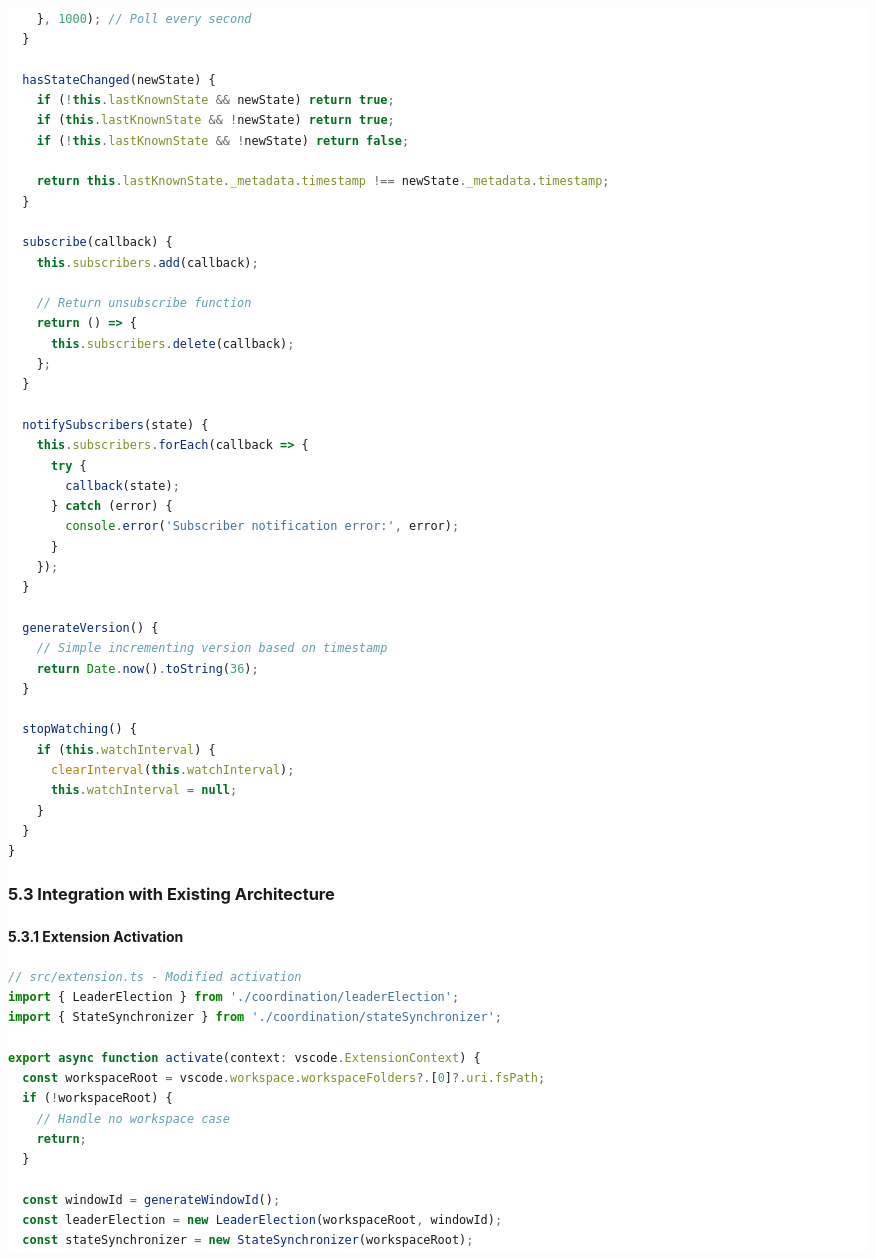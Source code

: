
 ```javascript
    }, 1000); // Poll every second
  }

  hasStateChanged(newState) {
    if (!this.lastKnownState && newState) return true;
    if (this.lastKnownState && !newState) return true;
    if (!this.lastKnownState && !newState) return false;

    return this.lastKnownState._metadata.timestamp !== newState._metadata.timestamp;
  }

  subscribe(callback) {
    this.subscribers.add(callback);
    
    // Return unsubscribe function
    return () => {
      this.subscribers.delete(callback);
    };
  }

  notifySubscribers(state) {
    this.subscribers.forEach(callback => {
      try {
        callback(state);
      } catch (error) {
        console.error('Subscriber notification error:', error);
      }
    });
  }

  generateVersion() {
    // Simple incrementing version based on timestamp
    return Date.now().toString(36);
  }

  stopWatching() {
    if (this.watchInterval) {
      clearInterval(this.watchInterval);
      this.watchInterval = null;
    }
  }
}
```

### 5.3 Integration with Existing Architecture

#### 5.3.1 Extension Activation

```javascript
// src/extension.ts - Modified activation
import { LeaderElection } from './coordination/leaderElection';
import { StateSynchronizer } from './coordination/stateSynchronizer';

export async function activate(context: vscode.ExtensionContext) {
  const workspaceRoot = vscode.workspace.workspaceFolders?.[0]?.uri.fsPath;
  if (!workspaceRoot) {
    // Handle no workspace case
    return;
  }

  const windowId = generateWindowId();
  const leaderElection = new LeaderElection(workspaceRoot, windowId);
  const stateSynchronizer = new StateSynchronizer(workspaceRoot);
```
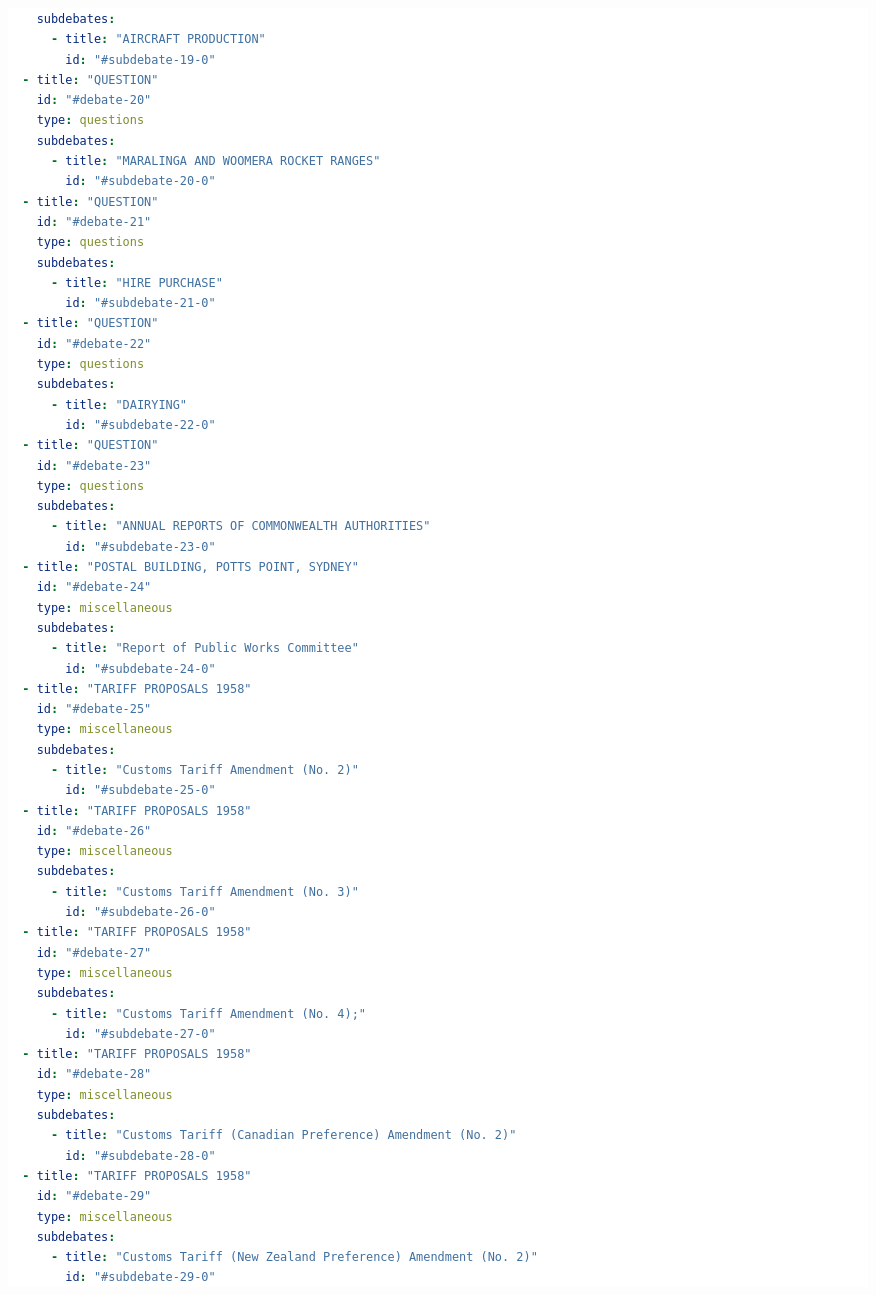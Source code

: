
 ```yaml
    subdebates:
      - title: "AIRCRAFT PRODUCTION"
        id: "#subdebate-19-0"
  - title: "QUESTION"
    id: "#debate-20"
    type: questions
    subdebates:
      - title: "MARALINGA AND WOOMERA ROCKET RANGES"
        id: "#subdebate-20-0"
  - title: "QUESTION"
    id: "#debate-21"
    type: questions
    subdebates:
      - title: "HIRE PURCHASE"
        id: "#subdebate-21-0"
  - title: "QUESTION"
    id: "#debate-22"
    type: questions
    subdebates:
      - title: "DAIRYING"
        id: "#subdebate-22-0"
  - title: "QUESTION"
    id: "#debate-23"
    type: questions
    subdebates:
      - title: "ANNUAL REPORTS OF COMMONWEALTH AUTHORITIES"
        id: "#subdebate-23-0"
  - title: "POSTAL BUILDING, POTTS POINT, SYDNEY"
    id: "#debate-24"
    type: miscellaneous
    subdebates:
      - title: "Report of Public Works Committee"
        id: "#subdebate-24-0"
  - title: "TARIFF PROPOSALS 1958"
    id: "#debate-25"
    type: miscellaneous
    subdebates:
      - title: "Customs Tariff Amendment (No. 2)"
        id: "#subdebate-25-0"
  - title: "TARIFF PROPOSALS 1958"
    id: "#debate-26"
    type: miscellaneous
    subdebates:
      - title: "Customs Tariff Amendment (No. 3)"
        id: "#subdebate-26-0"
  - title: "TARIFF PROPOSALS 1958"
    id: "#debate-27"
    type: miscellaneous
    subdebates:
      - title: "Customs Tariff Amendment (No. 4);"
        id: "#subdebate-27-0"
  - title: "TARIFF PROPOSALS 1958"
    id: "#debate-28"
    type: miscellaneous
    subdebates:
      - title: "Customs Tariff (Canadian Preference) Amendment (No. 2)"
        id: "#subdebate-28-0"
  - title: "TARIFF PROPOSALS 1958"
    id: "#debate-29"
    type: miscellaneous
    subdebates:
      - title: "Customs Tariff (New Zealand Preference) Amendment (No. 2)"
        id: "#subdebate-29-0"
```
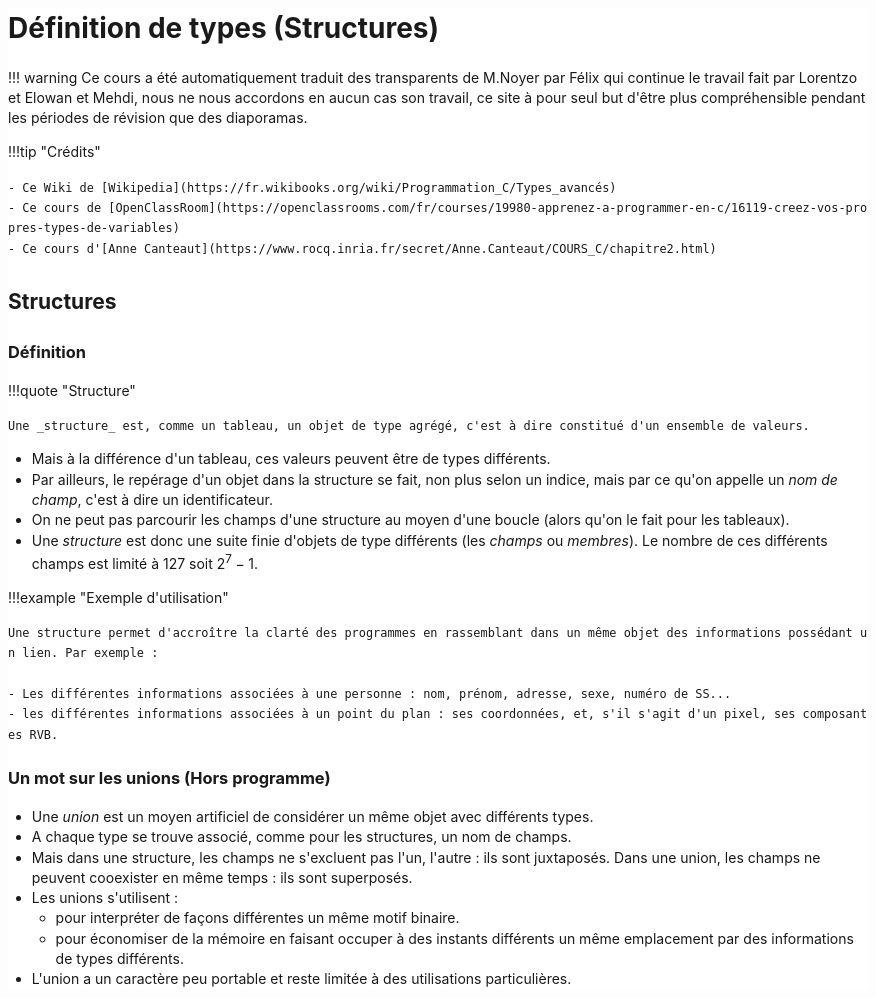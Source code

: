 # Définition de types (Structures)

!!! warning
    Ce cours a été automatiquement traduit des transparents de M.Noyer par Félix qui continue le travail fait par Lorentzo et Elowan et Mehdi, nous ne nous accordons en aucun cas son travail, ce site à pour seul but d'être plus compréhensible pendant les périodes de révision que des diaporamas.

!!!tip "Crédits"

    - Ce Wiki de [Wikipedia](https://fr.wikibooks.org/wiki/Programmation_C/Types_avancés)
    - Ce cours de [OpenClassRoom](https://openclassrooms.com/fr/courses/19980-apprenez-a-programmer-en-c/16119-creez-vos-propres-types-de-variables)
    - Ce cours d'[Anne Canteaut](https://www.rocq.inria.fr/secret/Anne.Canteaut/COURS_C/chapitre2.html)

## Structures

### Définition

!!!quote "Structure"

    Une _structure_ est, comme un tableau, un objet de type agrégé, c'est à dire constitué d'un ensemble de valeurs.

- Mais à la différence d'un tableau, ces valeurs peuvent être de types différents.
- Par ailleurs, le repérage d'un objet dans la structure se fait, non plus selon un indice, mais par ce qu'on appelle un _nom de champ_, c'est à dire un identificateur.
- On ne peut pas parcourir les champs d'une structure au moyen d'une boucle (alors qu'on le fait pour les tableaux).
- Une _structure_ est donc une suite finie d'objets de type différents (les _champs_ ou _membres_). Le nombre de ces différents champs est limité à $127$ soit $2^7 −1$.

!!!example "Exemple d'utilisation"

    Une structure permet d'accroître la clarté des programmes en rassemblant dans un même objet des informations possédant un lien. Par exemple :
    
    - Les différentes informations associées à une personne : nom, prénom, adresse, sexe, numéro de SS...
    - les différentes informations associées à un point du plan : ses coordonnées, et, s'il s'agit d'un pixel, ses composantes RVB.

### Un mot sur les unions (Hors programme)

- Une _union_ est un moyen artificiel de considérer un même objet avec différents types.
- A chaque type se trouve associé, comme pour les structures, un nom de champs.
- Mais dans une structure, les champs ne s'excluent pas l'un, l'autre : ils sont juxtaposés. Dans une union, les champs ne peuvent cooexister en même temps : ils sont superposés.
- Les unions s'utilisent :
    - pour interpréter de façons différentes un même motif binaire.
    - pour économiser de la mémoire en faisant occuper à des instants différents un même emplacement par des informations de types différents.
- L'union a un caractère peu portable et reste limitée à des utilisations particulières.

• • •

The records above must be output exactly, except for their pictures.

Source code

:
 ```javascript
    }, 1000); // Poll every second
  }

  hasStateChanged(newState) {
    if (!this.lastKnownState && newState) return true;
    if (this.lastKnownState && !newState) return true;
    if (!this.lastKnownState && !newState) return false;

    return this.lastKnownState._metadata.timestamp !== newState._metadata.timestamp;
  }

  subscribe(callback) {
    this.subscribers.add(callback);
    
    // Return unsubscribe function
    return () => {
      this.subscribers.delete(callback);
    };
  }

  notifySubscribers(state) {
    this.subscribers.forEach(callback => {
      try {
        callback(state);
      } catch (error) {
        console.error('Subscriber notification error:', error);
      }
    });
  }

  generateVersion() {
    // Simple incrementing version based on timestamp
    return Date.now().toString(36);
  }

  stopWatching() {
    if (this.watchInterval) {
      clearInterval(this.watchInterval);
      this.watchInterval = null;
    }
  }
}
```

### 5.3 Integration with Existing Architecture

#### 5.3.1 Extension Activation

```javascript
// src/extension.ts - Modified activation
import { LeaderElection } from './coordination/leaderElection';
import { StateSynchronizer } from './coordination/stateSynchronizer';

export async function activate(context: vscode.ExtensionContext) {
  const workspaceRoot = vscode.workspace.workspaceFolders?.[0]?.uri.fsPath;
  if (!workspaceRoot) {
    // Handle no workspace case
    return;
  }

  const windowId = generateWindowId();
  const leaderElection = new LeaderElection(workspaceRoot, windowId);
  const stateSynchronizer = new StateSynchronizer(workspaceRoot);
```
Source code

:
 ```yaml
    subdebates:
      - title: "AIRCRAFT PRODUCTION"
        id: "#subdebate-19-0"
  - title: "QUESTION"
    id: "#debate-20"
    type: questions
    subdebates:
      - title: "MARALINGA AND WOOMERA ROCKET RANGES"
        id: "#subdebate-20-0"
  - title: "QUESTION"
    id: "#debate-21"
    type: questions
    subdebates:
      - title: "HIRE PURCHASE"
        id: "#subdebate-21-0"
  - title: "QUESTION"
    id: "#debate-22"
    type: questions
    subdebates:
      - title: "DAIRYING"
        id: "#subdebate-22-0"
  - title: "QUESTION"
    id: "#debate-23"
    type: questions
    subdebates:
      - title: "ANNUAL REPORTS OF COMMONWEALTH AUTHORITIES"
        id: "#subdebate-23-0"
  - title: "POSTAL BUILDING, POTTS POINT, SYDNEY"
    id: "#debate-24"
    type: miscellaneous
    subdebates:
      - title: "Report of Public Works Committee"
        id: "#subdebate-24-0"
  - title: "TARIFF PROPOSALS 1958"
    id: "#debate-25"
    type: miscellaneous
    subdebates:
      - title: "Customs Tariff Amendment (No. 2)"
        id: "#subdebate-25-0"
  - title: "TARIFF PROPOSALS 1958"
    id: "#debate-26"
    type: miscellaneous
    subdebates:
      - title: "Customs Tariff Amendment (No. 3)"
        id: "#subdebate-26-0"
  - title: "TARIFF PROPOSALS 1958"
    id: "#debate-27"
    type: miscellaneous
    subdebates:
      - title: "Customs Tariff Amendment (No. 4);"
        id: "#subdebate-27-0"
  - title: "TARIFF PROPOSALS 1958"
    id: "#debate-28"
    type: miscellaneous
    subdebates:
      - title: "Customs Tariff (Canadian Preference) Amendment (No. 2)"
        id: "#subdebate-28-0"
  - title: "TARIFF PROPOSALS 1958"
    id: "#debate-29"
    type: miscellaneous
    subdebates:
      - title: "Customs Tariff (New Zealand Preference) Amendment (No. 2)"
        id: "#subdebate-29-0"
```
Source code

: # Définition de types (Structures)

!!! warning
    Ce cours a été automatiquement traduit des transparents de M.Noyer par Félix qui continue le travail fait par Lorentzo et Elowan et Mehdi, nous ne nous accordons en aucun cas son travail, ce site à pour seul but d'être plus compréhensible pendant les périodes de révision que des diaporamas.

!!!tip "Crédits"

    - Ce Wiki de [Wikipedia](https://fr.wikibooks.org/wiki/Programmation_C/Types_avancés)
    - Ce cours de [OpenClassRoom](https://openclassrooms.com/fr/courses/19980-apprenez-a-programmer-en-c/16119-creez-vos-propres-types-de-variables)
    - Ce cours d'[Anne Canteaut](https://www.rocq.inria.fr/secret/Anne.Canteaut/COURS_C/chapitre2.html)

## Structures

### Définition

!!!quote "Structure"

    Une _structure_ est, comme un tableau, un objet de type agrégé, c'est à dire constitué d'un ensemble de valeurs.

- Mais à la différence d'un tableau, ces valeurs peuvent être de types différents.
- Par ailleurs, le repérage d'un objet dans la structure se fait, non plus selon un indice, mais par ce qu'on appelle un _nom de champ_, c'est à dire un identificateur.
- On ne peut pas parcourir les champs d'une structure au moyen d'une boucle (alors qu'on le fait pour les tableaux).
- Une _structure_ est donc une suite finie d'objets de type différents (les _champs_ ou _membres_). Le nombre de ces différents champs est limité à $127$ soit $2^7 −1$.

!!!example "Exemple d'utilisation"

    Une structure permet d'accroître la clarté des programmes en rassemblant dans un même objet des informations possédant un lien. Par exemple :
    
    - Les différentes informations associées à une personne : nom, prénom, adresse, sexe, numéro de SS...
    - les différentes informations associées à un point du plan : ses coordonnées, et, s'il s'agit d'un pixel, ses composantes RVB.

### Un mot sur les unions (Hors programme)

- Une _union_ est un moyen artificiel de considérer un même objet avec différents types.
- A chaque type se trouve associé, comme pour les structures, un nom de champs.
- Mais dans une structure, les champs ne s'excluent pas l'un, l'autre : ils sont juxtaposés. Dans une union, les champs ne peuvent cooexister en même temps : ils sont superposés.
- Les unions s'utilisent :
    - pour interpréter de façons différentes un même motif binaire.
    - pour économiser de la mémoire en faisant occuper à des instants différents un même emplacement par des informations de types différents.
- L'union a un caractère peu portable et reste limitée à des utilisations particulières.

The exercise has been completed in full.